Evet mavi kadar, gökyüzü kadar olanaksızdı sevgin. Sahi neden güvenemedim ki kendime, elbette onun kadar büyüktü bana saygın da sevgin de.
Fakat birden ne olduysa oldu, bir zelzele misali ortadan çatladı o dağ kadar olan aşkın da sevgin de.
O yüzden değil yerin dibi ahirette zebaniler görsün senin işini. Bu kadar mı nefret ettin benden diye sorarsan.
Evet tam da bu kadar nefret ettim, pişman olacak kadar.
Her şeyin ilki her zaman güzeldir. Ne yapsaydık ya, sondan mı başlasaydık? Seninle yüzündeki maskeyi o zaman mı gösterecektin bana?
Sağ ol, sende sevgiye dair hiçbir yeteneğin olmadığını gösterdin bana.
Sadece bir hakaretlik yolun. Sadece bir aldatmak kadar rolün varmış yanımda! Bunu da gösterdin ya bana. Şimdi defolabilirsin. En çok pişmanlığım da senin yüzünden
Tüm çevremi ve hayatimi hiçe saydım. Ama sen hayatımızı linç ederek çekip gittin, şimdi ardına bile bakmadan kaybol buralardan, kaybol ki kalemim senin için bu basit cümlelerini sarf etmesin buralarda.
Ağlamak mı? Peh! Onu dünkü çocuk bile yapmaz. Ne sandın, yas mı tutacaktım ardından? Ne sandın, pişman mı olacaktım gittiğine? Ben seni değil, sen beni tanımamışsın. Asıl ahmak senmişsin bu deliler diyarında.

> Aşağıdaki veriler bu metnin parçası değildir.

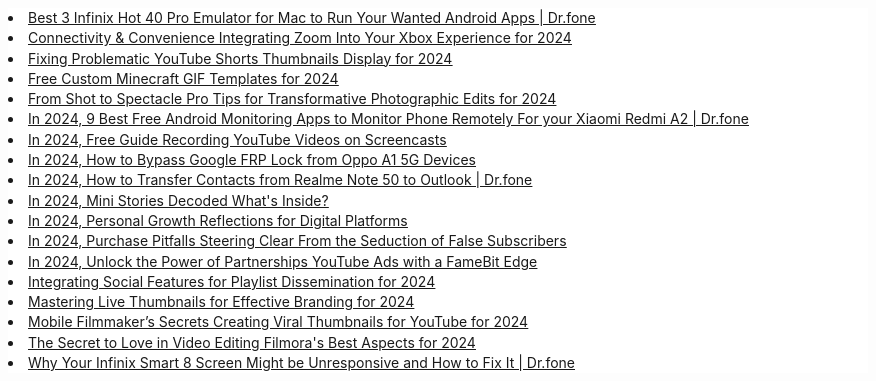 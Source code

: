 <li><a href="https://screen-mirror.techidaily.com/best-3-infinix-hot-40-pro-emulator-for-mac-to-run-your-wanted-android-apps-drfone-by-drfone-android/"><u>Best 3 Infinix Hot 40 Pro Emulator for Mac to Run Your Wanted Android Apps | Dr.fone</u></a></li>
<li><a href="https://extra-resources.techidaily.com/connectivity-and-convenience-integrating-zoom-into-your-xbox-experience-for-2024/"><u>Connectivity & Convenience  Integrating Zoom Into Your Xbox Experience for 2024</u></a></li>
<li><a href="https://youtube-stream.techidaily.com/fixing-problematic-youtube-shorts-thumbnails-display-for-2024/"><u>Fixing Problematic YouTube Shorts Thumbnails Display for 2024</u></a></li>
<li><a href="https://youtube-stream.techidaily.com/free-custom-minecraft-gif-templates-for-2024/"><u>Free Custom Minecraft GIF Templates for 2024</u></a></li>
<li><a href="https://fox-cloud.techidaily.com/from-shot-to-spectacle-pro-tips-for-transformative-photographic-edits-for-2024/"><u>From Shot to Spectacle  Pro Tips for Transformative Photographic Edits for 2024</u></a></li>
<li><a href="https://android-location.techidaily.com/in-2024-9-best-free-android-monitoring-apps-to-monitor-phone-remotely-for-your-xiaomi-redmi-a2-drfone-by-drfone-virtual/"><u>In 2024, 9 Best Free Android Monitoring Apps to Monitor Phone Remotely For your Xiaomi Redmi A2 | Dr.fone</u></a></li>
<li><a href="https://youtube-stream.techidaily.com/in-2024-free-guide-recording-youtube-videos-on-screencasts/"><u>In 2024, Free Guide  Recording YouTube Videos on Screencasts</u></a></li>
<li><a href="https://android-frp.techidaily.com/in-2024-how-to-bypass-google-frp-lock-from-oppo-a1-5g-devices-by-drfone-android/"><u>In 2024, How to Bypass Google FRP Lock from Oppo A1 5G Devices</u></a></li>
<li><a href="https://android-transfer.techidaily.com/in-2024-how-to-transfer-contacts-from-realme-note-50-to-outlook-drfone-by-drfone-transfer-from-android-transfer-from-android/"><u>In 2024, How to Transfer Contacts from Realme Note 50 to Outlook | Dr.fone</u></a></li>
<li><a href="https://youtube-stream.techidaily.com/in-2024-mini-stories-decoded-whats-inside/"><u>In 2024, Mini Stories Decoded  What's Inside?</u></a></li>
<li><a href="https://youtube-stream.techidaily.com/in-2024-personal-growth-reflections-for-digital-platforms/"><u>In 2024, Personal Growth Reflections for Digital Platforms</u></a></li>
<li><a href="https://youtube-stream.techidaily.com/in-2024-purchase-pitfalls-steering-clear-from-the-seduction-of-false-subscribers/"><u>In 2024, Purchase Pitfalls  Steering Clear From the Seduction of False Subscribers</u></a></li>
<li><a href="https://youtube-stream.techidaily.com/in-2024-unlock-the-power-of-partnerships-youtube-ads-with-a-famebit-edge/"><u>In 2024, Unlock the Power of Partnerships  YouTube Ads with a FameBit Edge</u></a></li>
<li><a href="https://youtube-stream.techidaily.com/integrating-social-features-for-playlist-dissemination-for-2024/"><u>Integrating Social Features for Playlist Dissemination for 2024</u></a></li>
<li><a href="https://youtube-stream.techidaily.com/mastering-live-thumbnails-for-effective-branding-for-2024/"><u>Mastering Live Thumbnails for Effective Branding for 2024</u></a></li>
<li><a href="https://youtube-stream.techidaily.com/mobile-filmmakers-secrets-creating-viral-thumbnails-for-youtube-for-2024/"><u>Mobile Filmmaker’s Secrets  Creating Viral Thumbnails for YouTube for 2024</u></a></li>
<li><a href="https://some-guidance.techidaily.com/the-secret-to-love-in-video-editing-filmoras-best-aspects-for-2024/"><u>The Secret to Love in Video Editing  Filmora's Best Aspects for 2024</u></a></li>
<li><a href="https://howto.techidaily.com/why-your-infinix-smart-8-screen-might-be-unresponsive-and-how-to-fix-it-drfone-by-drfone-fix-android-problems-fix-android-problems/"><u>Why Your Infinix Smart 8 Screen Might be Unresponsive and How to Fix It | Dr.fone</u></a></li>
</ul></div>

Senin hikâyen de buraya kadarmış. Ne yapalım? Günün birinde asla sakın değiştim diye gelme kapıma. Değişen sen olamazsın, sadece zaman dahi değişmez. Neden biliyor musun? Can çıkar, huy kalır diye bir söz vardır ya. Ha tam da öyle, bu söz sanırım senin için yazılmış. O yüzden sen dahi yazma, hele de bu saatlerde. Vakit olmuş 23:13… Sakın ola gecenin son hüzünleri diye başlama satırlarına, çünkü orada ne sen varsın, ne ben ne de biz.
Evet biz diye bir şey kalmadı artık. Yak kâğıdı kalemi, cümleler sessiz harfleri ile dolaşadursun, serbest bırak onları kendini bıraktığın gibi o cam şişelerinin dibine, ne arıyorsan oralarda. Sadece anlamsızca, boşça, ahmakça dolaşmana yarar onlar. Bir iki saatliğine ya da bir günlüğüne unutursun geçer ama ya sonra? Sonrası meçhul.
Sahi, daha burada mısın sen ya! Evet tam da şimdi yıkıl karşımdan. İstenmediğini anla artık bu diyarda. Eyvallahım dahi yok sana!